Input material: Begin

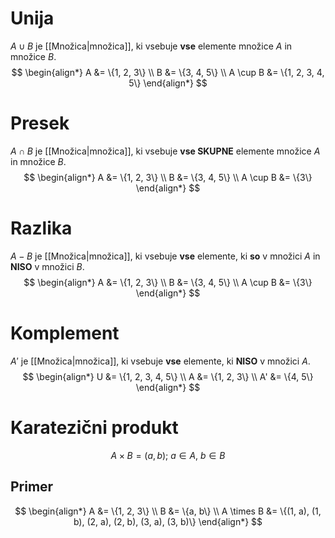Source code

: # Unija
$A \cup B$ je [[Množica|množica]], ki vsebuje **vse** elemente množice $A$ in množice $B$.
$$
\begin{align*}
A &= \{1, 2, 3\} \\
B &= \{3, 4, 5\} \\
A \cup B &= \{1, 2, 3, 4, 5\}
\end{align*}
$$
# Presek
$A \cap B$ je [[Množica|množica]], ki vsebuje **vse SKUPNE** elemente množice $A$ in množice $B$.
$$
\begin{align*}
A &= \{1, 2, 3\} \\
B &= \{3, 4, 5\} \\
A \cup B &= \{3\}
\end{align*}
$$
# Razlika
$A - B$ je [[Množica|množica]], ki vsebuje **vse** elemente, ki **so** v množici $A$ in **NISO** v množici $B$.
$$
\begin{align*}
A &= \{1, 2, 3\} \\
B &= \{3, 4, 5\} \\
A \cup B &= \{3\}
\end{align*}
$$
# Komplement
$A'$ je [[Množica|množica]], ki vsebuje **vse** elemente, ki **NISO** v množici $A$.
$$
\begin{align*}
U &= \{1, 2, 3, 4, 5\} \\
A &= \{1, 2, 3\} \\
A' &= \{4, 5\}
\end{align*}
$$

# Karatezični produkt
$$
A \times B = {(a, b);\ a \in A,\ b \in B}
$$
## Primer
$$
\begin{align*}
A &= \{1, 2, 3\} \\
B &= \{a, b\} \\
A \times B &= \{(1, a), (1, b), (2, a), (2, b), (3, a), (3, b)\}
\end{align*}
$$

Input material: End

◆ **To do**:
Give back the material word for word and drop the pictures it holds.

◆ **Result**:
Source code

: # Unija
$A \cup B$ je [[Množica|množica]], ki vsebuje **vse** elemente množice $A$ in množice $B$.
$$
\begin{align*}
A &= \{1, 2, 3\} \\
B &= \{3, 4, 5\} \\
A \cup B &= \{1, 2, 3, 4, 5\}
\end{align*}
$$
# Presek
$A \cap B$ je [[Množica|množica]], ki vsebuje **vse SKUPNE** elemente množice $A$ in množice $B$.
$$
\begin{align*}
A &= \{1, 2, 3\} \\
B &= \{3, 4, 5\} \\
A \cup B &= \{3\}
\end{align*}
$$
# Razlika
$A - B$ je [[Množica|množica]], ki vsebuje **vse** elemente, ki **so** v množici $A$ in **NISO** v množici $B$.
$$
\begin{align*}
A &= \{1, 2, 3\} \\
B &= \{3, 4, 5\} \\
A \cup B &= \{3\}
\end{align*}
$$
# Komplement
$A'$ je [[Množica|množica]], ki vsebuje **vse** elemente, ki **NISO** v množici $A$.
$$
\begin{align*}
U &= \{1, 2, 3, 4, 5\} \\
A &= \{1, 2, 3\} \\
A' &= \{4, 5\}
\end{align*}
$$

# Karatezični produkt
$$
A \times B = {(a, b);\ a \in A,\ b \in B}
$$
## Primer
$$
\begin{align*}
A &= \{1, 2, 3\} \\
B &= \{a, b\} \\
A \times B &= \{(1, a), (1, b), (2, a), (2, b), (3, a), (3, b)\}
\end{align*}
$$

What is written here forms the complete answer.